(WORK REQUIRED) What are the lines from the top of the entries below through the line containing "Kontainers werden gemalt."? Return them exactly, both ends included, without the pictures.

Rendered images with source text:
--- --- ---
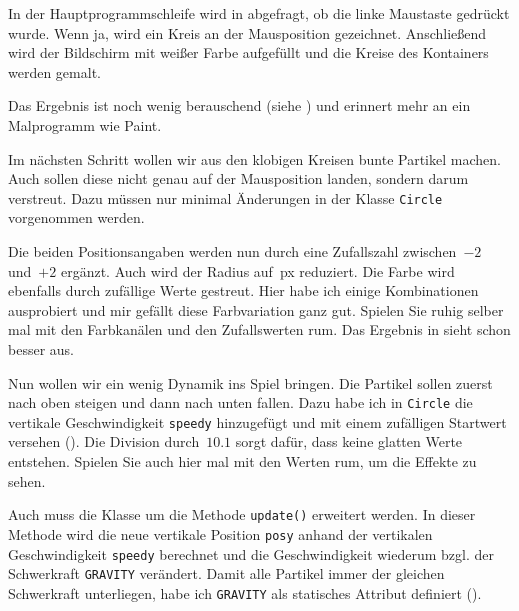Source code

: In der Hauptprogrammschleife wird in  abgefragt, ob die linke Maustaste gedrückt wurde. Wenn ja, wird ein Kreis an der Mausposition gezeichnet. Anschließend wird der Bildschirm mit weißer Farbe aufgefüllt und die Kreise des Kontainers werden gemalt.

Das Ergebnis ist noch wenig berauschend (siehe ) und erinnert mehr an ein Malprogramm wie Paint.


\begin{figure}%
	\begin{center}%
		\vspace{-1cm}%
	\end{center}%
\end{figure}%
Im nächsten Schritt wollen wir aus den klobigen Kreisen bunte Partikel machen. Auch sollen diese nicht genau auf der Mausposition landen, sondern darum verstreut. Dazu müssen nur minimal Änderungen in der Klasse \texttt{Circle} vorgenommen werden.

Die beiden Positionsangaben werden nun durch eine Zufallszahl zwischen~$-2$ und~$+2$ ergänzt. Auch wird der Radius auf~\unit[2]{px} reduziert. Die Farbe wird ebenfalls durch zufällige Werte gestreut. Hier habe ich einige Kombinationen ausprobiert und mir gefällt diese Farbvariation ganz gut. Spielen Sie ruhig selber mal mit den Farbkanälen und den Zufallswerten rum. Das Ergebnis in  sieht schon besser aus. 


Nun wollen wir ein wenig Dynamik ins Spiel bringen. Die Partikel sollen zuerst nach oben steigen und dann nach unten fallen. Dazu habe ich in \texttt{Circle} die vertikale Geschwindigkeit \texttt{speedy} hinzugefügt und mit einem zufälligen Startwert versehen (). Die Division durch~$10.1$ sorgt dafür, dass keine glatten Werte entstehen. Spielen Sie auch hier mal mit den Werten rum, um die Effekte zu sehen.

Auch muss die Klasse um die Methode \texttt{update()} erweitert werden. In dieser Methode wird die neue vertikale Position \texttt{posy} anhand der vertikalen Geschwindigkeit \texttt{speedy} berechnet und die Geschwindigkeit wiederum bzgl. der Schwerkraft \texttt{GRAVITY} verändert. Damit alle Partikel immer der gleichen Schwerkraft unterliegen, habe ich \texttt{GRAVITY} als statisches Attribut definiert ().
--- --- ---
(RESULT FOR THIS EXERCISE)
Source code

: In der Hauptprogrammschleife wird in  abgefragt, ob die linke Maustaste gedrückt wurde. Wenn ja, wird ein Kreis an der Mausposition gezeichnet. Anschließend wird der Bildschirm mit weißer Farbe aufgefüllt und die Kreise des Kontainers werden gemalt.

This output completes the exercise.